手術は鎖骨下部の局所麻酔で行い、手術中も会話ができます。手術時間は手術内容により異なりますが、通常3-4時間程度ですが、さらにかかる場合もあります。両室ペーシングではペースメーカーリードをまず右心室内に留置し、次に右心房の冠状静脈銅から冠状静脈の末梢の静脈に留置します。手術はまず直径1-2mmのペースメーカーリードまたは直径2-3mmの徐細動用のコイルを鎖骨下の太い静脈かその枝から血管内に入れ、右心室の適切な位置に固定します。左心室用のリードは直径1-2mmで右心房から冠状静脈洞の末梢の静脈に留置します。
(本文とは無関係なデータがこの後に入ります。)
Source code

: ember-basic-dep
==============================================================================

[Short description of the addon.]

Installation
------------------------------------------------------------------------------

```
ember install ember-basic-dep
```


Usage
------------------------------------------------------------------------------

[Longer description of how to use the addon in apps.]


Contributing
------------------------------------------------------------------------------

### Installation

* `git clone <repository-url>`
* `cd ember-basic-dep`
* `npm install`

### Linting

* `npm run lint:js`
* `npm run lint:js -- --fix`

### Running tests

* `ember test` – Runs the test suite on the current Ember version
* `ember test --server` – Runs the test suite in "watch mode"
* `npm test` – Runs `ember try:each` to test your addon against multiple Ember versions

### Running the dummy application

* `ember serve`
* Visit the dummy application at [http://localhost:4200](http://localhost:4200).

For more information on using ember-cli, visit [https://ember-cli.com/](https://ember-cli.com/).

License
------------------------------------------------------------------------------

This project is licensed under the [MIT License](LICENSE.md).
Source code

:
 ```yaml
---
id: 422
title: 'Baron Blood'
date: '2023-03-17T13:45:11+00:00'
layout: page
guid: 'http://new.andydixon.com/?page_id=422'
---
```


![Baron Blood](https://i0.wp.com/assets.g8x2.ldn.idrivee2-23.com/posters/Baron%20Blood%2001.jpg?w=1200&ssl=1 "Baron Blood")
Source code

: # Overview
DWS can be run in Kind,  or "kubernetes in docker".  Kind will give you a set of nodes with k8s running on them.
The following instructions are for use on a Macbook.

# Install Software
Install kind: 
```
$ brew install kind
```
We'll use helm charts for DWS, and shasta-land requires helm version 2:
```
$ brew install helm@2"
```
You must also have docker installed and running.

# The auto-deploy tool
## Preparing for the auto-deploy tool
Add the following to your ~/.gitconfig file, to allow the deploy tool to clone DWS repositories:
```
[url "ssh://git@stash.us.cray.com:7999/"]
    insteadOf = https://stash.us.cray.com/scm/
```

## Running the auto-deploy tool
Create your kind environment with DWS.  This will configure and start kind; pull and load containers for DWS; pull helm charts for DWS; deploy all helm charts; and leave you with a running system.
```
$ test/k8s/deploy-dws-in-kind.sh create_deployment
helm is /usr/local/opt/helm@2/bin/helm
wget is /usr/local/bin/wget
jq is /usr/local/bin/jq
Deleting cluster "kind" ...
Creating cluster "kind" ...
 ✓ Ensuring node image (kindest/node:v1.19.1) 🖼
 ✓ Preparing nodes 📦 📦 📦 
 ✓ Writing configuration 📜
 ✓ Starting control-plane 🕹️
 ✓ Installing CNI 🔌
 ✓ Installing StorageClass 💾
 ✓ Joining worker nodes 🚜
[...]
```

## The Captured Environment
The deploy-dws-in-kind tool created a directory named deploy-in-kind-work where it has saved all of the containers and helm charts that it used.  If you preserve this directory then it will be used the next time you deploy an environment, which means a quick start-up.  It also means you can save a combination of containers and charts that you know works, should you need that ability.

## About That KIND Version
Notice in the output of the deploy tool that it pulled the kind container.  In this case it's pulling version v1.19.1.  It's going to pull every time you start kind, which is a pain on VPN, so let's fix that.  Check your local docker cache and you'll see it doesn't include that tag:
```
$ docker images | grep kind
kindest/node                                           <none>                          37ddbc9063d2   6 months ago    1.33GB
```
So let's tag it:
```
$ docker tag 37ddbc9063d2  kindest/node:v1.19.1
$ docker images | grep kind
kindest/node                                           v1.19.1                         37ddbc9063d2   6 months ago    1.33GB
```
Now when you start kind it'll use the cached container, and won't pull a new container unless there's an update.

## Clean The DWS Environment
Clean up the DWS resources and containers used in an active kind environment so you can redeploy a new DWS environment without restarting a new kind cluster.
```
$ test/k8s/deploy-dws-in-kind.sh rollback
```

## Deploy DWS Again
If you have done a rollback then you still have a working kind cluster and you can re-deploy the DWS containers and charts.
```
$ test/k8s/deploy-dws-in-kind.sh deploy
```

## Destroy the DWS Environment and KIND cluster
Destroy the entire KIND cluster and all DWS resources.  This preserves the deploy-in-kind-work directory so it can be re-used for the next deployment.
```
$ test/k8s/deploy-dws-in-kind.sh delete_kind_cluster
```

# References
これらのリードまたはコイルは固定がずれないように大胸筋に固定されます。次にペースメーカー本体または除細動器本体を鎖骨下の皮下に直径5cm程度のポケットを作り埋め込みます。皮膚の弱い方は大胸筋肉の内側に本体を入れる場合があります。除細動器を用いた場合は、手術の最後に実際に悪性心室不整脈を誘発し、除細動器が正常に作動するか確認して手術は終了します。この確認の作業は静脈麻酔により眠っている間に行います。安全に手術を行うために、血管撮影やカテーテルの留置を行うことがあります。

手術前後について

手術後について
手術当日はベッド上安静が必要です。 翌日、医師が傷口を確認して、問題がないことを確認して歩行が可能です。